Internally generated evidence
In order to reach a satisfactory conclusion in this matter, it would be essential to receive formal confirmation of support from Valerian Co. The auditor must be sceptical of this form of evidence because it is prepared by management and this sort of internally generated evidence is, generally, not as reliable as other forms of externally generated evidence.
Use of judgement
The ability to provide support to Northwest Co is also a matter of judgement. The management of Valerian Co would need to forecast their own cash flows and make a judgement as to whether they will have sufficient capacity to meet Northwest Co’s obligations in the event that the subsidiary cannot. Clearly, such forecasts are prone to uncertainty and management bias.
In this case Valerian Co is itself facing a material uncertainty regarding the outcome of the legal case. It is plausible that this could affect their ability to provide full support. The failure to supply a formal letter of support adds weight to this concern. The auditor must therefore remain sceptical when considering management’s pledge of support to Northwest Co.
Suspicious behaviour
The group engagement partner’s request not to modify the audit opinion should also promote scepticism. This is an unusual request and appears to be based on pressure by the directors of Valerian Co. This reinforces the suspicion that both the group auditor and the directors of Valerian Co may be trying to conceal some sort of problem. It is possible that the outcome of the legal case is less favourable than is currently suggested and this may require some form of modification to the group accounts. This may, in turn, trigger further repercussions which Valerian Co is seeking to avoid.
Heightened scepticism
Based upon these concerns, the auditor needs to remain sceptical and alert for other factors which raise concerns in relation to the going concern status of Northwest Co. They should also be sceptical of all judgements made by management, particularly in relation to the forecasts prepared to assist with the assessment of going concern. It is possible that they are being overoptimistic in their estimates in order to make forecasts appear better than is reasonable to expect.
(b) Comment on the ethical and professional issues raised, considering any implications for completion of the audit, in respect of:
(i) The evidence obtained in relation to the support offered by Valerian Co.
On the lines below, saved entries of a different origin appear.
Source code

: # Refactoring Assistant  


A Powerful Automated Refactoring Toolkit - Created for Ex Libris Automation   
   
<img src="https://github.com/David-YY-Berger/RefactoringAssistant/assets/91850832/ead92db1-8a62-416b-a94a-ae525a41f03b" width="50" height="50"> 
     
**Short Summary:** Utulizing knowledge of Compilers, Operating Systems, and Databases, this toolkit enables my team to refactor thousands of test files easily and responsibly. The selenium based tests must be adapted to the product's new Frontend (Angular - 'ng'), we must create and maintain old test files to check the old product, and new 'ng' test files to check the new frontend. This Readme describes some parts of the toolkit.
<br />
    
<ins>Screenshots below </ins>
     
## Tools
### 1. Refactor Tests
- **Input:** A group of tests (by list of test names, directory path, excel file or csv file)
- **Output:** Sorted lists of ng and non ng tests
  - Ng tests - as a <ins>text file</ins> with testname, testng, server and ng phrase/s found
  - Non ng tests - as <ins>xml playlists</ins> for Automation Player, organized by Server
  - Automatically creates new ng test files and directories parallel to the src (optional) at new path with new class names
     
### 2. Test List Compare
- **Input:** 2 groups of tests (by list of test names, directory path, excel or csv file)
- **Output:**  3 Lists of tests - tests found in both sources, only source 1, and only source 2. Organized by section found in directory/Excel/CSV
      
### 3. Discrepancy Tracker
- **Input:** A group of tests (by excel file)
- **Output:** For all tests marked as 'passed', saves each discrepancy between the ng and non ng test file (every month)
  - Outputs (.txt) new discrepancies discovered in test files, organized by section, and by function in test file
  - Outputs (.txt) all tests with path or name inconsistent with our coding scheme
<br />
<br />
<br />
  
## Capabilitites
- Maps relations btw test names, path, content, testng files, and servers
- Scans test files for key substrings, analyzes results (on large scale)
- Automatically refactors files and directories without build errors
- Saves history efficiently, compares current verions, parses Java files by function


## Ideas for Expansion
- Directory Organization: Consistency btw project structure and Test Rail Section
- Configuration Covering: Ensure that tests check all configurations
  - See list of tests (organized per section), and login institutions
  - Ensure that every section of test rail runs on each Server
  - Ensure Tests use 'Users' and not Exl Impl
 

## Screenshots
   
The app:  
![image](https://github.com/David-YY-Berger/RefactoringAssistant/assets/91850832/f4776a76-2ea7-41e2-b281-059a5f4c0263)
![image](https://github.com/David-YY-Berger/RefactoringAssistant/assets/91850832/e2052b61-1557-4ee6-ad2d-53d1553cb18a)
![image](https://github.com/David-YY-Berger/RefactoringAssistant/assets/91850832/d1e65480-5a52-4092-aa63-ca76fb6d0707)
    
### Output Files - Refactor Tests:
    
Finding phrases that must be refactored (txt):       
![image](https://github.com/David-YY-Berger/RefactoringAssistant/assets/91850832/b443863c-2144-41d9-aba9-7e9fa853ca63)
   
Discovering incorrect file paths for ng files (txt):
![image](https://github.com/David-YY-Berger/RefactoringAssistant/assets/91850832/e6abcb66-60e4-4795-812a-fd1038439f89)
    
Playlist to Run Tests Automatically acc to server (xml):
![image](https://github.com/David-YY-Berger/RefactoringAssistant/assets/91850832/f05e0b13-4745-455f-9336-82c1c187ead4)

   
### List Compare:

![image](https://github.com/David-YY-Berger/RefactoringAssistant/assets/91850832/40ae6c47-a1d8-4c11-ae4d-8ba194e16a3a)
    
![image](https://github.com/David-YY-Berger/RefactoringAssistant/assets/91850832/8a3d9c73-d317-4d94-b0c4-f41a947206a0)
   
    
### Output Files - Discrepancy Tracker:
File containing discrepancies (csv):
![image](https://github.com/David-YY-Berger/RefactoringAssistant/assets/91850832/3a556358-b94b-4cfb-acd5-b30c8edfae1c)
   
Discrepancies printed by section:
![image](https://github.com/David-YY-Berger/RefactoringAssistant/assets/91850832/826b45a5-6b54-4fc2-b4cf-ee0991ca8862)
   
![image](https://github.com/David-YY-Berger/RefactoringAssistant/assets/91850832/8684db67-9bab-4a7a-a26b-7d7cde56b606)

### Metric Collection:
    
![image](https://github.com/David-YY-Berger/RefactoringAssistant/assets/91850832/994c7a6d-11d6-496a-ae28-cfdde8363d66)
(ii) The request not to modify the auditor’s report of Northwest Co.
Note: The total marks will be split equally between each part.
(i) Offer of support by Valerian Co
Insufficient evidence
Without the financial support of its parent company, Northwest Co would not be considered a going concern. A verbal pledge of support from Valerian Co would not be considered sufficient, reliable evidence in regard to this matter.
Ability to provide parental support
In addition to a letter of support, the auditor of Northwest Co would need to obtain sufficient appropriate evidence that Valerian Co can provide the support which they promise.
The statement by the group auditor that they have received adequate representations from the directors and legal advisers of the company does not constitute sufficient appropriate evidence. At the very least, the auditor of Northwest Co would need copies of those representations. While the representations from management would suffer from the same lack of reliability, representations from the legal advisers would represent third party evidence and, as such, be more reliable.
Uncertainty surrounding legal case
Given the uncertainty surrounding the court case and the gravity of preparing the financial statements on an incorrect basis, Thornhill & Co may seek further documentary evidence before concluding on the going concern status of the company. This could include correspondence between Valerian Co and their legal advisers, minutes of board meetings, copies of Valerian Co’s assessments of going concern and their current statement of financial position.
Conduct of client and group auditor
The suspicious behaviour of both the directors and auditors of Valerian Co suggests that they are not being entirely honest with Thornhill & Co. If their statements regarding the likely outcome of the legal case are appropriate and there are no other concerns, then there is no reason why they would not be able to provide copies of the representations and a written letter of support to the auditor of Northwest Co.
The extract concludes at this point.